The Thunder are good enough without Caruso that they’ll enable him to apply this strategic framework to the brutal run that is 82 games followed by two months of do-or-die playoff basketball. He can stay on ice and preserve his red-eyed defensive instincts, rough on the body to enact, most of the season. He can be their Mariano Rivera, never over-tasked or over-burdened. It is, really, a perfect fit. And should Caruso look elsewhere when his contract expires after the season, he will have been an appropriate tutor to Gilgeous-Alexander and Cason Wallace—already excellent and promising point-of-attack defenders, respectively, who can elevate to yet another level in the Caruso dojo.

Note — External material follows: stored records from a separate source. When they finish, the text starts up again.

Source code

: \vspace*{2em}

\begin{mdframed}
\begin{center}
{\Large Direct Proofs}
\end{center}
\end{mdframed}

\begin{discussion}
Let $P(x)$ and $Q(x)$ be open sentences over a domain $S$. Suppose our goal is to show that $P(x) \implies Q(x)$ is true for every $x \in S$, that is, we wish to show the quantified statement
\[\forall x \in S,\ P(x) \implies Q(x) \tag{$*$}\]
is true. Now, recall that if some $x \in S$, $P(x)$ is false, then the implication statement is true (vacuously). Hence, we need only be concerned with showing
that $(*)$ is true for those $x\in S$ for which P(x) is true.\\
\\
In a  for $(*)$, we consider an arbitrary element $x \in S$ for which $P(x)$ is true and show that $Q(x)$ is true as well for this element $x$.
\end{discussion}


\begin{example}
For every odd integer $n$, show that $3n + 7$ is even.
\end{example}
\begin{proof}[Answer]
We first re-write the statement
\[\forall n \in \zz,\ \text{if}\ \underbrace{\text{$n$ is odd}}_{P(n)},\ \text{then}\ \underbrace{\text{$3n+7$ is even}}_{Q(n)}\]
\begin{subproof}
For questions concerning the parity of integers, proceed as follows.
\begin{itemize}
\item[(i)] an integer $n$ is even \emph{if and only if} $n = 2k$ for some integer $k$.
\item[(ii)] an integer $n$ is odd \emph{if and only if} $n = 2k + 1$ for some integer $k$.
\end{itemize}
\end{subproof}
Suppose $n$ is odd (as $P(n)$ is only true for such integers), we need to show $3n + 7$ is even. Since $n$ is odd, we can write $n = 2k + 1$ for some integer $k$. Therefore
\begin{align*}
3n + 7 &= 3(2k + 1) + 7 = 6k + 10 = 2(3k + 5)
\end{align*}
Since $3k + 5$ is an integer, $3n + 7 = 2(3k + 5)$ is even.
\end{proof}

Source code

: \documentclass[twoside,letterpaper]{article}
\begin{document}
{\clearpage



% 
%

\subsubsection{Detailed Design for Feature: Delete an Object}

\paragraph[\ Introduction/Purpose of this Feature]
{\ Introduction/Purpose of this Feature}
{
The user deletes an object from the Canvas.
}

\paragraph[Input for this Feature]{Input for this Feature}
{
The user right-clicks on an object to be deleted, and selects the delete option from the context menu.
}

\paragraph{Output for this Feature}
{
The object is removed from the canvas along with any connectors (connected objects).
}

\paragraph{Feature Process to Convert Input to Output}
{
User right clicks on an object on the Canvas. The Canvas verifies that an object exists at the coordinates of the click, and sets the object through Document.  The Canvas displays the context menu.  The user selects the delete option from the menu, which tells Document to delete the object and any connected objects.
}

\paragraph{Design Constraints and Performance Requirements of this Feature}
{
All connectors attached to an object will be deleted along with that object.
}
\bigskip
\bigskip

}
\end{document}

Even more important than OKC’s veteran pick-ups, though, is the long-term planning that’s been going on. Holmgren is due to explode into All-Star territory, a domain that Jalen Williams was just shy of last year, his second season. Wallace, too, has room to grow after a tantalizing rookie campaign. And should any of their growing talent get too expensive, the Thunder have Nikola Topic resting for a season with a torn ACL after they selected him at No. 12 overall in the 2024 NBA Draft. Projected as a top-three pick for much of the past year, Topic sank after getting hurt, but the Thunder know as well as any franchise that today’s reclamation project is tomorrow’s saving grace (Gilgeous-Alexander, once merely a promising prospect in the Paul George trade, is now an MVP candidate).
In a newly restrictive NBA that more or less punishes teams for being good, there is no way forward into consistent contention without perennial youth development. The Thunder are young as hell right now, and already as good as anyone, but their clock is also already ticking. Soon, they will still be young, both biologically and spiritually, but the financial realities of their profession will saddle their ascendant players with numbers that evoke the struggle of middle age. Their general manager Sam Presti has been here before. Remember when Kevin Durant, Russell Westbrook, and James Harden were all on the same team?
If you follow this team at all, this column is hardly the first place you’ve seen their current young core compared to that one, taken apart more than a decade ago. Presti is, one would think, ready for the complications ahead, in a landscape even more onerous than the one in which he traded Harden away. That’s why, in addition to continually adding through the draft, he’s also been unforgiving on the trade market. Right now, OKC still owns several upcoming first-round draft picks they acquired from other teams—a ridiculously plush circumstance for a squad that could absolutely win the 2025 NBA championship. So yes, it’s going to be a good year for the Thunder. Potentially their best ever. But it also looks very much like it’s going to be a good decade.